I have done something like that without any problems, so it should work. But, it might be a good idea to include *ignore_controller* in the controller callback, in case the InputCC is going to be used for something different later on in the script chain.


----------



## Thonex (Jun 7, 2006)

Thanks Nils... and Nickie... welcome to the board and a very informative (and correct) first post  

Nils, I loaded your script into my K2.1.0 and found pretty much the same thing as before except with one more thing of concern.

First, let me explain that I'm using the Kenton Control Freak as my CC controller You can see it here: http://www.kentonuk.com/keybds_conts_midi-players/controllers_knob-slider/cf16s.html (http://www.kentonuk.com/keybds_conts_mi ... cf16s.html)

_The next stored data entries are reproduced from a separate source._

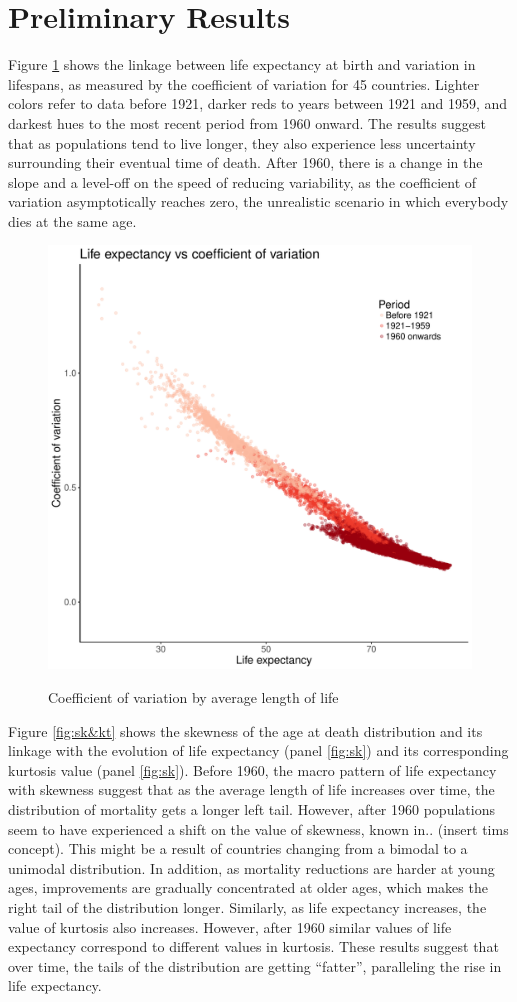 \documentclass{article}
\begin{document}
\FloatBarrier
\section*{Preliminary Results}
Figure \ref{fig:CV} shows the linkage between life expectancy at birth and  variation in lifespans, as measured by the coefficient of variation for 45 countries. Lighter colors refer to data before 1921, darker reds to years between 1921 and 1959, and darkest hues to the most recent period from 1960 onward. The results suggest that as populations tend to live longer, they also experience less uncertainty surrounding their eventual time of death. After 1960, there is a change in the slope and a level-off on the speed of reducing variability, as the coefficient of variation asymptotically reaches zero, the unrealistic scenario in which everybody dies at the same age.
\begin{figure}
\caption{Coefficient of variation by average length of life}
\centering
\includegraphics[width=.3\textwidth]{Figures/Figure_CV}
\label{fig:CV}
\end{figure}

Figure \ref{fig:sk&kt} shows the skewness of the age at death distribution and its linkage with the evolution of life expectancy (panel \ref{fig:sk}) and its corresponding kurtosis value (panel \ref{fig:sk}). Before 1960, the macro pattern of life expectancy with skewness suggest that as the average length of life increases over time, the distribution of mortality gets a longer left tail. However, after 1960 populations seem to have experienced a shift on the value of skewness, known in.. (insert tims concept). This might be a result of countries changing from a bimodal to a unimodal distribution. In addition, as mortality reductions are harder at young ages, improvements are gradually concentrated at older ages, which makes the right tail of the distribution longer. Similarly, as life expectancy increases, the value of kurtosis also increases. However, after 1960 similar values of life expectancy correspond to different values in kurtosis. These results suggest that over time, the tails of the distribution are getting ``fatter'', paralleling the rise in life expectancy. 
\end{document}
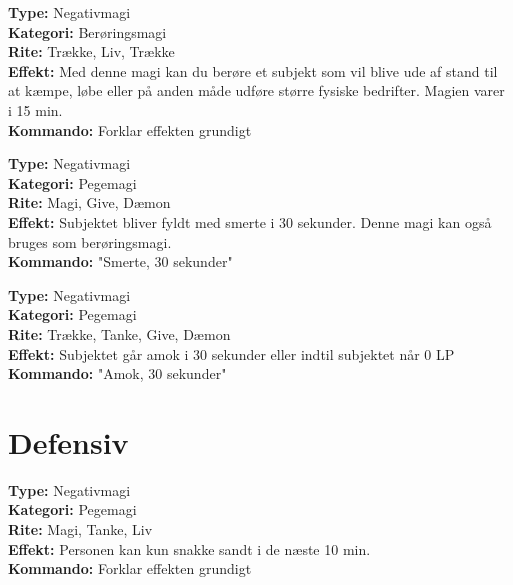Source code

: \begin{offensiv*}[Svaghed]
\textbf{Type:} Negativmagi\\
\textbf{Kategori:} Berøringsmagi\\ 
\textbf{Rite:} Trække, Liv, Trække\\
\textbf{Effekt:} Med denne magi kan du berøre et subjekt som vil blive ude af stand til at kæmpe, løbe eller på anden måde udføre større fysiske bedrifter. Magien varer i 15 min.\\
\textbf{Kommando:} Forklar effekten grundigt
\end{offensiv*}

\begin{offensiv*}[Smerte]
\textbf{Type:} Negativmagi\\
\textbf{Kategori:} Pegemagi\\
\textbf{Rite:} Magi, Give, Dæmon\\
\textbf{Effekt:} Subjektet bliver fyldt med smerte i 30 sekunder. Denne magi kan også bruges som berøringsmagi.\\
\textbf{Kommando:} "Smerte, 30 sekunder"
\end{offensiv*}

\begin{offensiv*}[Amok]
\textbf{Type:} Negativmagi\\
\textbf{Kategori:} Pegemagi\\
\textbf{Rite:} Trække, Tanke, Give, Dæmon\\
\textbf{Effekt:} Subjektet går amok i 30 sekunder eller indtil subjektet når 0 LP\\
\textbf{Kommando:} "Amok, 30 sekunder"\\
\end{offensiv*}

\section{Defensiv}

\begin{defensiv*}[Sandhed]
\textbf{Type:} Negativmagi\\
\textbf{Kategori:} Pegemagi\\
\textbf{Rite:} Magi, Tanke, Liv\\
\textbf{Effekt:} Personen kan kun snakke sandt i de næste 10 min.\\
\textbf{Kommando:} Forklar effekten grundigt\\
\end{defensiv*}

It's very accurate and it displays the CC value on an LCD screen as you transmit... also I have buttons assigned to emit the CC value of the slider's position. K2 is just not "staying" with the CC changes. It lags 1 or 2 behind and skips some (skipping is normal)... however, it should always read the last value received though.

Another thing... set your CC to 127 and then hit apply and then move the CC down a little.... see what happens.... on my K2 the first bar (value 0) lights up and so does (say) 125 or so. Why is K2 logging a CC value of 0?

So.... I just want to make sure that you guys have an accurate means of comparison. Try it in you sequencer and see if they match up.

I still think this is cause for concern.... unless I'm completely missing something.

[Edit] Let me just add that this applys to the script assigning CC values... K2 in-and-of-itself seems to respond to CC fine.

Cheers,

T


----------



## Nickie Fønshauge (Jun 7, 2006)

I have to give it to you Andrew. You are sharpminded - and right.

Try this: 
Slot 1: "6 MIDI controllers" with "Ctrl1" = 1

Slot 2: Modified version of Nils' script, showing InputCC

Slot 3: Modified version of Nils' script, showing OutputCC

Slot 4: Modified (larger) version of the "MIDI Monitor" script

When you move the knob from 0 to 127 or vice versa, you get different results in each of the monitoring scripts. Weird :!: :?:


----------



## Thonex (Jun 7, 2006)

Thanks for taking the time Nickie  

Just for the record, what version of K2 are you runing?

This gives me no confidence in re-assigning CCs to another CC.

Nils... do you find the same thing?


Cheers,


T


----------



## kotori (Jun 7, 2006)

This sounds really strange. I'm a bit short of time right now, but I'll check this out as soon as I can.

Cheers,
Nils


----------



## Thonex (Jun 7, 2006)

kotori @ Wed Jun 07 said:


> This sounds really strange. I'm a bit short of time right now, but I'll check this out as soon as I can.
> 
> Cheers,
> Nils



THanks Nils,

Bob mentioned you were swamped right now... thanks for helping out when you can.

Cheers,

T


----------



## Nickie Fønshauge (Jun 8, 2006)

I am running Kontakt 2.1.1 on a Windows PC.


----------